After watching the previews for An Inconvenient Truth, seeing the movie, watching Al Gore speak at the Oscars and renting the DVD at Blockbuster, I approached “The 11th Hour” with some hesitation. Was I to expect the same 90 preachy minutes of do-or-die?

However, I was sure of DiCaprio’s sincerity in making the documentary, and that it wasn’t just another vehicle for his stardom. Ever since that ship he was on collided with an iceberg chipped off a melting glacier, DiCaprio has been one of the most visible celebrities raising awareness about global warming and environmental causes. He narrates and makes only a brief appearance, so as to not distract from the real situation at hand: the state of the world we live in.

Throughout the film, the situation was communicated bluntly through hard-hitting statements like: “Our biosphere is sick. We are ultimately committing suicide,” and “If we don’t change what we are doing, we will lose a half or a third of all forms of life this century.” So in the end I got my answer. The film was indeed 90 preachy minutes of do-or-die, which were hoping to either scare me into action or convince me that I must do whatever Leo tells me to because Leo is always right.

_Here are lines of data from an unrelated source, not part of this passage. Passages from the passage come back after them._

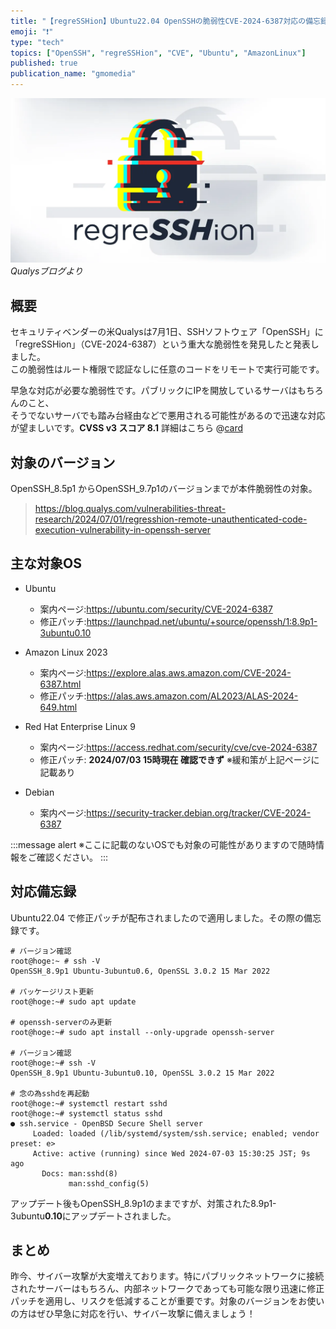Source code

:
 ```yaml
---
title: "【regreSSHion】Ubuntu22.04 OpenSSHの脆弱性CVE-2024-6387対応の備忘録"
emoji: "❗️"
type: "tech"
topics: ["OpenSSH", "regreSSHion", "CVE", "Ubuntu", "AmazonLinux"]
published: true
publication_name: "gmomedia"
---
```


![](/images/866a68de1f2398/Q-regreSSHion-1200x628-1.webp)
*Qualysブログより*
## 概要
セキュリティベンダーの米Qualysは7月1日、SSHソフトウェア「OpenSSH」に「regreSSHion」（CVE-2024-6387）という重大な脆弱性を発見したと発表しました。  
この脆弱性はルート権限で認証なしに任意のコードをリモートで実行可能です。  

早急な対応が必要な脆弱性です。パブリックにIPを開放しているサーバはもちろんのこと、  
そうでないサーバでも踏み台経由などで悪用される可能性があるので迅速な対応が望ましいです。**CVSS v3 スコア 8.1**
詳細はこちら
@[card](https://blog.qualys.com/vulnerabilities-threat-research/2024/07/01/regresshion-remote-unauthenticated-code-execution-vulnerability-in-openssh-server)




## 対象のバージョン
OpenSSH_8.5p1 からOpenSSH_9.7p1のバージョンまでが本件脆弱性の対象。

> https://blog.qualys.com/vulnerabilities-threat-research/2024/07/01/regresshion-remote-unauthenticated-code-execution-vulnerability-in-openssh-server

## 主な対象OS
- Ubuntu
  - 案内ページ:https://ubuntu.com/security/CVE-2024-6387
  - 修正パッチ:https://launchpad.net/ubuntu/+source/openssh/1:8.9p1-3ubuntu0.10

- Amazon Linux 2023
  - 案内ページ:https://explore.alas.aws.amazon.com/CVE-2024-6387.html
  - 修正パッチ:https://alas.aws.amazon.com/AL2023/ALAS-2024-649.html

- Red Hat Enterprise Linux 9
  - 案内ページ:https://access.redhat.com/security/cve/cve-2024-6387
  - 修正パッチ: **2024/07/03 15時現在 確認できず** ※緩和策が上記ページに記載あり

- Debian
  - 案内ページ:https://security-tracker.debian.org/tracker/CVE-2024-6387

:::message  alert
※ここに記載のないOSでも対象の可能性がありますので随時情報をご確認ください。
:::

## 対応備忘録

Ubuntu22.04 で修正パッチが配布されましたので適用しました。その際の備忘録です。

```
# バージョン確認
root@hoge:~ # ssh -V
OpenSSH_8.9p1 Ubuntu-3ubuntu0.6, OpenSSL 3.0.2 15 Mar 2022

# パッケージリスト更新
root@hoge:~# sudo apt update

# openssh-serverのみ更新
root@hoge:~# sudo apt install --only-upgrade openssh-server

# バージョン確認
root@hoge:~# ssh -V
OpenSSH_8.9p1 Ubuntu-3ubuntu0.10, OpenSSL 3.0.2 15 Mar 2022

# 念の為sshdを再起動
root@hoge:~# systemctl restart sshd
root@hoge:~# systemctl status sshd
● ssh.service - OpenBSD Secure Shell server
     Loaded: loaded (/lib/systemd/system/ssh.service; enabled; vendor preset: e>
     Active: active (running) since Wed 2024-07-03 15:30:25 JST; 9s ago
       Docs: man:sshd(8)
             man:sshd_config(5)

```
アップデート後もOpenSSH_8.9p1のままですが、対策された8.9p1-3ubuntu**0.10**にアップデートされました。

## まとめ
昨今、サイバー攻撃が大変増えております。特にパブリックネットワークに接続されたサーバーはもちろん、内部ネットワークであっても可能な限り迅速に修正パッチを適用し、リスクを低減することが重要です。対象のバージョンをお使いの方はぜひ早急に対応を行い、サイバー攻撃に備えましょう！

The film provoked me to consider means, other than media, that could grab people’s attention and convince them that the situation really is dire. Ever since the 1992 Earth Summit conference in Rio de Janeiro, the issue of global warming is gaining more attention, not just on the global stage, but also in domestic discourse. For example, solving the global warming issue was high on the agenda of the French presidential elections this past May. But clearly there is still work to be done, much more than what films like The 11th Hour and An Inconvenient Truth are directly capable of.

But equally important is that most people who look at the issue of global warming see it as a problem of the environment, with melting ice caps and shrinking rain forests, instead of a result of our own lifestyles. Instead of recognizing our interconnectedness, we view humans as a separate entity from nature. We look at all the fur coats in the latest issue of Vogue and see that as having nothing to do with global warming.

And while The 11th Hour tries to change that perception, I wonder what other results this film will see besides Leo getting a standing ovation at the next Academy Awards.